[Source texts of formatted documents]
+-------+

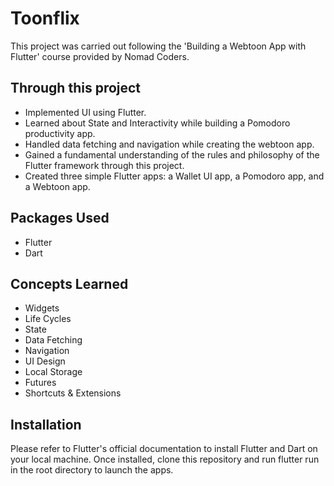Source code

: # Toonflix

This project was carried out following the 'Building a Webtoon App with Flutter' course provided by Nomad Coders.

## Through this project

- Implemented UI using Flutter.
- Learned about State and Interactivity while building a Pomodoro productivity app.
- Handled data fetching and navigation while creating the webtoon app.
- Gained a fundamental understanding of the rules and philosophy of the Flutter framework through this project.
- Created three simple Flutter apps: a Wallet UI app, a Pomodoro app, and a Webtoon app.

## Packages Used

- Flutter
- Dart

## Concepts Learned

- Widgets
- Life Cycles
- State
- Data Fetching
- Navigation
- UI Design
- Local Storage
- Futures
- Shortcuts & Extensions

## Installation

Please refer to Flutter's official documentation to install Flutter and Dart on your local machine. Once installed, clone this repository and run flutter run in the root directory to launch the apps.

+-------+

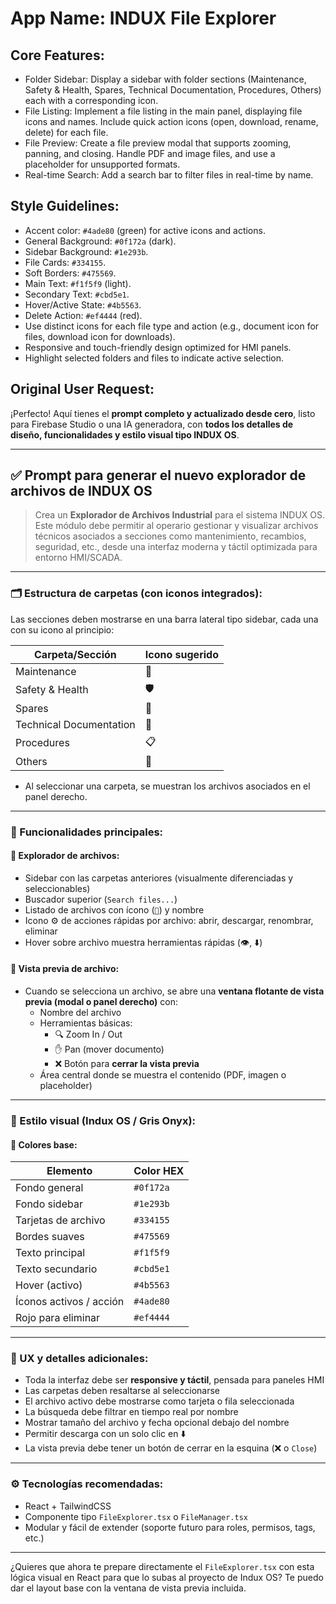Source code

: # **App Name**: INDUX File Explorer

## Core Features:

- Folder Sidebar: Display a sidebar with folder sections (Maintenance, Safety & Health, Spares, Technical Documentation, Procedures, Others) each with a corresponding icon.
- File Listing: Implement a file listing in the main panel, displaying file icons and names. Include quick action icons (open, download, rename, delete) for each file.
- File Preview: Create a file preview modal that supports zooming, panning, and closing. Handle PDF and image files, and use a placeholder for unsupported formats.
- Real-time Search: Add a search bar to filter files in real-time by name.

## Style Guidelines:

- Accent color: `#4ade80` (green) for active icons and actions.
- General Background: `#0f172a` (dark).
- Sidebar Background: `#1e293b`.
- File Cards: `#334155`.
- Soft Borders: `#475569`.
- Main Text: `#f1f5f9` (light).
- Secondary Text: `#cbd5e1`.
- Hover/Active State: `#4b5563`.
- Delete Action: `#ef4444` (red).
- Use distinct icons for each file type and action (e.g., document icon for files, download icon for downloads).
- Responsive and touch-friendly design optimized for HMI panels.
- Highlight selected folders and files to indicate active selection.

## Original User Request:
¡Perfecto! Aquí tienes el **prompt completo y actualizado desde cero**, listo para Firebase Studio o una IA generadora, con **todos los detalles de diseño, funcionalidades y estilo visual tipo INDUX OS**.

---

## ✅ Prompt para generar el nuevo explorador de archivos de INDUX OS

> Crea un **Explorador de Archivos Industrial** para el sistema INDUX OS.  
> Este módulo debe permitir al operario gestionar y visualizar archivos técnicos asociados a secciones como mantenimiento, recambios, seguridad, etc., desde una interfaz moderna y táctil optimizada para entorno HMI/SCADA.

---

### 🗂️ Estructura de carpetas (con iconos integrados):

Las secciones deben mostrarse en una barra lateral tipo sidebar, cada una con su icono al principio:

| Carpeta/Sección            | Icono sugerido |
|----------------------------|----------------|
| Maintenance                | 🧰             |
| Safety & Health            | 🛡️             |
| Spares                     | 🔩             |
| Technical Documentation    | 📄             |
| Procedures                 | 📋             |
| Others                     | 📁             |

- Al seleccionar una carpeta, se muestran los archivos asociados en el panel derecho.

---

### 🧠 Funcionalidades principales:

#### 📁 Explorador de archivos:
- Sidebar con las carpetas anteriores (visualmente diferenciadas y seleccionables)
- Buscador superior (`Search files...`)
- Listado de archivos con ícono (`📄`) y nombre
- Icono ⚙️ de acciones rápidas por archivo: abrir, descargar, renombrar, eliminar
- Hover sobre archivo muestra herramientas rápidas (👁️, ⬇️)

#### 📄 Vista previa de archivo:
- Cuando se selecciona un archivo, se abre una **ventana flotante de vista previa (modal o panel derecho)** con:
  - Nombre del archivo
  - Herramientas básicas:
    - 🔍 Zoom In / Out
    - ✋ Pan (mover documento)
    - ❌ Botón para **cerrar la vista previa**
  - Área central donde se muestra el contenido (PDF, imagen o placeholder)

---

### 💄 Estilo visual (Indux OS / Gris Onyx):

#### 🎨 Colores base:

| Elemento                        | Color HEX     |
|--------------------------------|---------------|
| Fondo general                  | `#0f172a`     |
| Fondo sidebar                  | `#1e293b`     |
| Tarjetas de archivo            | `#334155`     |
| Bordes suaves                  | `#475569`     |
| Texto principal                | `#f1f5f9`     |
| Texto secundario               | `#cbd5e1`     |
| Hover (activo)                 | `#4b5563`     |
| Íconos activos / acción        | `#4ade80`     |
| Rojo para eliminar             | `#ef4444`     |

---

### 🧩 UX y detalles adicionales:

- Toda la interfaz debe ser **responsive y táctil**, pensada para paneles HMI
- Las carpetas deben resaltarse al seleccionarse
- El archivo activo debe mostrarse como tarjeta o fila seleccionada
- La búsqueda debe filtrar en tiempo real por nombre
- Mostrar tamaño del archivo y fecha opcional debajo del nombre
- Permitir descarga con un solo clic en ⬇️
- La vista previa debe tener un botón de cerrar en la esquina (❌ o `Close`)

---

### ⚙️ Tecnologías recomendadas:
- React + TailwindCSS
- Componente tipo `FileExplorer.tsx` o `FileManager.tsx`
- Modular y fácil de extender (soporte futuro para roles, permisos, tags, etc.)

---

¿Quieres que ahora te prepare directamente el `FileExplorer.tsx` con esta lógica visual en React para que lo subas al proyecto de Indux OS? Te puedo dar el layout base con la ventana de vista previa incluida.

+-------+

Problem:
Lines to set down from above: the line with "Icono sugerido |", the line with "#### 📄 Vista", and every line between, each exactly as written.

Response area:
| Carpeta/Sección            | Icono sugerido |
|----------------------------|----------------|
| Maintenance                | 🧰             |
| Safety & Health            | 🛡️             |
| Spares                     | 🔩             |
| Technical Documentation    | 📄             |
| Procedures                 | 📋             |
| Others                     | 📁             |

- Al seleccionar una carpeta, se muestran los archivos asociados en el panel derecho.

---

### 🧠 Funcionalidades principales:

#### 📁 Explorador de archivos:
- Sidebar con las carpetas anteriores (visualmente diferenciadas y seleccionables)
- Buscador superior (`Search files...`)
- Listado de archivos con ícono (`📄`) y nombre
- Icono ⚙️ de acciones rápidas por archivo: abrir, descargar, renombrar, eliminar
- Hover sobre archivo muestra herramientas rápidas (👁️, ⬇️)

#### 📄 Vista previa de archivo:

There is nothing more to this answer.